Exercise objective -> I need every line of the material below that includes the string "frictionless".

(Dataset records Opens)

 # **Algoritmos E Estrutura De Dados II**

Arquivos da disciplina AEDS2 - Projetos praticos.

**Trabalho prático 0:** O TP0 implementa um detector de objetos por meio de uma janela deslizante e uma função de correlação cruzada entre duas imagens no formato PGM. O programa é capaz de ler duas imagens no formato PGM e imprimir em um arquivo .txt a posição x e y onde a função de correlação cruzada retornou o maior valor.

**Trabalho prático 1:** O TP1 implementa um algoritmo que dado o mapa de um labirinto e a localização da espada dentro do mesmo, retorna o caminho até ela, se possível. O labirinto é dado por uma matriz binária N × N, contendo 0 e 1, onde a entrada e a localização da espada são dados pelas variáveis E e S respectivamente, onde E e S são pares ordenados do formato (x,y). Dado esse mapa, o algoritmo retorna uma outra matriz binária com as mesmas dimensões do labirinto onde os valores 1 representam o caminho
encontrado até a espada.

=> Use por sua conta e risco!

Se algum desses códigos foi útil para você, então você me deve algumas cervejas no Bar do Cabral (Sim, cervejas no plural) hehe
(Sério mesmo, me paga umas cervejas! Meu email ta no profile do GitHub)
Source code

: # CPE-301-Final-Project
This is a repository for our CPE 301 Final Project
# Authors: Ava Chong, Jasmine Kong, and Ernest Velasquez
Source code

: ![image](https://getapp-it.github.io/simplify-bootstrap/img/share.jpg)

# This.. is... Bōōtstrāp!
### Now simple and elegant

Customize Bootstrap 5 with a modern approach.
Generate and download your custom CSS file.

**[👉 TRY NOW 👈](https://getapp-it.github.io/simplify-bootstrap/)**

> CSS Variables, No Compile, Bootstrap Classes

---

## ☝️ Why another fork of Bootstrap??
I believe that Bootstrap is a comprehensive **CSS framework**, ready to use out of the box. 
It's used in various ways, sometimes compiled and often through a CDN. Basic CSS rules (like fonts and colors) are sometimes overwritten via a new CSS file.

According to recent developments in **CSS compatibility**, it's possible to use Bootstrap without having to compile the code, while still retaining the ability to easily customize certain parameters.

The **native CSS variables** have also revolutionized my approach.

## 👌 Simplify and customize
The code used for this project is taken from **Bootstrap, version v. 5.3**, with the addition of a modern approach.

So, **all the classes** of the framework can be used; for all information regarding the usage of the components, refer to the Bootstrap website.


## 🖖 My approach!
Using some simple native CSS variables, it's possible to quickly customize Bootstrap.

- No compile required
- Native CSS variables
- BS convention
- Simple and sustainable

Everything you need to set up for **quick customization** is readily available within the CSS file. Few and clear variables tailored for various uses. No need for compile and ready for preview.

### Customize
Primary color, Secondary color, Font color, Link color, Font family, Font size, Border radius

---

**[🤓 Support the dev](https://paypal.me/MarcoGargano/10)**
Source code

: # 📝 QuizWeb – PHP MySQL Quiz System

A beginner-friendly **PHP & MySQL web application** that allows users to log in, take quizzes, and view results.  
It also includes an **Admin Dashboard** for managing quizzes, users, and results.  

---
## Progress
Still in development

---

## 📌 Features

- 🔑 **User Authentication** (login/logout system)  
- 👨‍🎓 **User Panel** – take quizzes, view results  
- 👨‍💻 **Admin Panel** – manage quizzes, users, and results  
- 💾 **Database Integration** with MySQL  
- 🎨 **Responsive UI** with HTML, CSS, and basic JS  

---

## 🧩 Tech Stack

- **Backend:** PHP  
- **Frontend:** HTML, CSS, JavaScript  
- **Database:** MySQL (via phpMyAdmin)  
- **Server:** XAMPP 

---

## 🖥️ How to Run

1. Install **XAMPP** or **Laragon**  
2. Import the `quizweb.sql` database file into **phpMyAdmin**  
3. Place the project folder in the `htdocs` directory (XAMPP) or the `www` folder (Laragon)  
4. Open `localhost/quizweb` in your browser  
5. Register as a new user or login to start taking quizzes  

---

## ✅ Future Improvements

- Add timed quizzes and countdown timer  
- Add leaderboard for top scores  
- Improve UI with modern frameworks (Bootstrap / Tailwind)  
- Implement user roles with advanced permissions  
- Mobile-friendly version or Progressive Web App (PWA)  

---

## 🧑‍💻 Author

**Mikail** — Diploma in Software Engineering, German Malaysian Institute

(Dataset records Closes)
(Dataset records Opens)

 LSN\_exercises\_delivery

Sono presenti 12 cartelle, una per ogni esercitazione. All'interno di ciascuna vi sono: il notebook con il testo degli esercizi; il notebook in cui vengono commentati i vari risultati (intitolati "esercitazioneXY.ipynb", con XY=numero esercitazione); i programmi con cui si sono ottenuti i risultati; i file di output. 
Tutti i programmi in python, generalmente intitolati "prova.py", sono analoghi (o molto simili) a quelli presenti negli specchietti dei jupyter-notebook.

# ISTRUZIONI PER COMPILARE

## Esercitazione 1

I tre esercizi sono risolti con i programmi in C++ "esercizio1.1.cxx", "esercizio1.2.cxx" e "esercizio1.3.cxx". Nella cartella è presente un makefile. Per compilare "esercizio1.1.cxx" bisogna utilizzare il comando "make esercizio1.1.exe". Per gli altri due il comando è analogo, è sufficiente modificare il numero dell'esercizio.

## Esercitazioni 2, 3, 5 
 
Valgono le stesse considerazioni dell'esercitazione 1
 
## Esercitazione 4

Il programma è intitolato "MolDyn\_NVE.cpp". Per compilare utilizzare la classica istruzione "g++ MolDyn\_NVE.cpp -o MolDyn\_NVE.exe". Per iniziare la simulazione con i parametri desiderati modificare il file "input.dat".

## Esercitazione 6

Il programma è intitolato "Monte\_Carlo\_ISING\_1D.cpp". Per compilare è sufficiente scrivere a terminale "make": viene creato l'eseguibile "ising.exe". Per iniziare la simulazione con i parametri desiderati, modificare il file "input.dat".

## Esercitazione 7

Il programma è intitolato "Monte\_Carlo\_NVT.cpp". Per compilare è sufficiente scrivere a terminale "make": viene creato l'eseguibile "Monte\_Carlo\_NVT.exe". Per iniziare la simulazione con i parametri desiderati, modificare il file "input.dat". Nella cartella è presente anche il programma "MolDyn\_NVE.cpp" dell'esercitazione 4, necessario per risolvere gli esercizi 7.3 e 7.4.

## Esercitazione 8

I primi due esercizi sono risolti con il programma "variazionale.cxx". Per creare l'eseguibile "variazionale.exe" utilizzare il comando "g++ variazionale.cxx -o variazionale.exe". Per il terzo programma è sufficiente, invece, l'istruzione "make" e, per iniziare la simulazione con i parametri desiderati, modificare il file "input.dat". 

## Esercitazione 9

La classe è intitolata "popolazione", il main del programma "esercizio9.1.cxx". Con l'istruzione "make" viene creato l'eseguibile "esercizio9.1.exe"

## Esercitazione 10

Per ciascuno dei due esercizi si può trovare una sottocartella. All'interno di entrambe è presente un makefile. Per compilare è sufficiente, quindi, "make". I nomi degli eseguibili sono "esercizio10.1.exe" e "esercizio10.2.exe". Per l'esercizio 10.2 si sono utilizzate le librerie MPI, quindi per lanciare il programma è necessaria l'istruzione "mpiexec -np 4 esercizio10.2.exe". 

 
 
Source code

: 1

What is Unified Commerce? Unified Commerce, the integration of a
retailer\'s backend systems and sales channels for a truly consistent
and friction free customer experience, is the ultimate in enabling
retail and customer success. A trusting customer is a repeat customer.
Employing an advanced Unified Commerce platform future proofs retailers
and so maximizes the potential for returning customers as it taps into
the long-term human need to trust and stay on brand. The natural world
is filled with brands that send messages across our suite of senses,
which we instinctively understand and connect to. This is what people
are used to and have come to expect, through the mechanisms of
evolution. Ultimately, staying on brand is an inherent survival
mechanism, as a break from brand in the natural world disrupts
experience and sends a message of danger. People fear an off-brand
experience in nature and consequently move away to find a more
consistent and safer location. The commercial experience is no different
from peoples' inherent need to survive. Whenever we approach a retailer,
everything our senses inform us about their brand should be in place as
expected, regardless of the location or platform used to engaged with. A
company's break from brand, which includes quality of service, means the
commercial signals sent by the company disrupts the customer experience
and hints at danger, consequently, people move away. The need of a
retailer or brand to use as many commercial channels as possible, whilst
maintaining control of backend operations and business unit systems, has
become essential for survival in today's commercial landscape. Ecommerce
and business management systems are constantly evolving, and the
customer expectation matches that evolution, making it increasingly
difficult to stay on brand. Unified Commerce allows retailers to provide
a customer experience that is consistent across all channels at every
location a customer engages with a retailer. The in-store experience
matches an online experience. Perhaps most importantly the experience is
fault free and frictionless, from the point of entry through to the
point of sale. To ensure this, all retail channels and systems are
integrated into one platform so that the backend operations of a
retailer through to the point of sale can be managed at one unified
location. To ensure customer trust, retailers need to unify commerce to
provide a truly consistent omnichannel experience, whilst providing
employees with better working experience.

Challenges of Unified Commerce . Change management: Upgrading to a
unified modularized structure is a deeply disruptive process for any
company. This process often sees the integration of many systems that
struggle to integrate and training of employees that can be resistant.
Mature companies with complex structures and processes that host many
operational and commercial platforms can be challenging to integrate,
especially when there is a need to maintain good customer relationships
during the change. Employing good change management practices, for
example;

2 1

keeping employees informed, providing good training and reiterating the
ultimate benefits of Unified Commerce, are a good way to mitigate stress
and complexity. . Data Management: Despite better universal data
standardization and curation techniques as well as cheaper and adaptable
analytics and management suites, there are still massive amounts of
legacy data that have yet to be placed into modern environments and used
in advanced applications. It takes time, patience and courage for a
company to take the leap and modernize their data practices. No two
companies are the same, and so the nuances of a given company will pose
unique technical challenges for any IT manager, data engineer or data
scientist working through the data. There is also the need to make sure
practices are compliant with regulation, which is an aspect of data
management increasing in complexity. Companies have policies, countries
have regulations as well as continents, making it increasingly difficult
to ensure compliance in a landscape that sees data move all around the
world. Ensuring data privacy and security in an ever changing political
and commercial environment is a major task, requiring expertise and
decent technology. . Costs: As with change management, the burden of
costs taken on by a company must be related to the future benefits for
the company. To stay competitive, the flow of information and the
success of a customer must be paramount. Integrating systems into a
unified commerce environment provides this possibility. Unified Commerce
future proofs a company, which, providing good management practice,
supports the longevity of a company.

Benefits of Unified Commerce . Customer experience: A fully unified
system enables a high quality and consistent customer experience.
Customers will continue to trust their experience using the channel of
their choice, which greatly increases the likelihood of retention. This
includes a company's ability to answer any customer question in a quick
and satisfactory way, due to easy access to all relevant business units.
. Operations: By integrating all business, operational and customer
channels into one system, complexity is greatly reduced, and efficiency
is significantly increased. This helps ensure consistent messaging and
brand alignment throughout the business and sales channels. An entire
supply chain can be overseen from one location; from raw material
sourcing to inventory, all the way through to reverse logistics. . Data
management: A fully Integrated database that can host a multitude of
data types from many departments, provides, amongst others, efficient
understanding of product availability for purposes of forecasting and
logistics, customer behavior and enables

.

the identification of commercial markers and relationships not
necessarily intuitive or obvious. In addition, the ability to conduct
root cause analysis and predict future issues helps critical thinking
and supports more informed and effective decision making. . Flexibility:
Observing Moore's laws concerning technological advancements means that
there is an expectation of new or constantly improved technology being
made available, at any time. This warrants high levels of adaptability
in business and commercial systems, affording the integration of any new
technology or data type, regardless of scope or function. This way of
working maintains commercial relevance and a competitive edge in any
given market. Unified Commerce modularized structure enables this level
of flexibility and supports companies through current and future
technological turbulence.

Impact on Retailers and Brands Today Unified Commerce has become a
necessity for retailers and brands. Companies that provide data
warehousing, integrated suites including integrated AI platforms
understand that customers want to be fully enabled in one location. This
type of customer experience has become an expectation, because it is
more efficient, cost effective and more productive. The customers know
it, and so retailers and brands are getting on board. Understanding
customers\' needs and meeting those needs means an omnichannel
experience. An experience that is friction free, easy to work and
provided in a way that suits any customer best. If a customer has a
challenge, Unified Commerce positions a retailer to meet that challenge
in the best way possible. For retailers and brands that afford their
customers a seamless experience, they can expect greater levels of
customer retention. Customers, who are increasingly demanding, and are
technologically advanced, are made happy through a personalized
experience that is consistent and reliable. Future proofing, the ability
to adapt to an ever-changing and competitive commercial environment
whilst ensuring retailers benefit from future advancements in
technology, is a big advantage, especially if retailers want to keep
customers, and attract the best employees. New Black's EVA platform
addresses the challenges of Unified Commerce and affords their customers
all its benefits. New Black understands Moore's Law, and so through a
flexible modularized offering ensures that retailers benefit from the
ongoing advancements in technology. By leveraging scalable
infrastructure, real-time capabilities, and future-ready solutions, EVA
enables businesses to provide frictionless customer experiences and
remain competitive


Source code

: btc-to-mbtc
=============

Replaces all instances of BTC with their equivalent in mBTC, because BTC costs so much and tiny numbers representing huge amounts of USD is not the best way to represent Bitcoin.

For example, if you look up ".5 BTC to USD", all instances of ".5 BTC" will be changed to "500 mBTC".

(Dataset records Closes)

Solution to this task ->
fault free and frictionless, from the point of entry through to the
enables businesses to provide frictionless customer experiences and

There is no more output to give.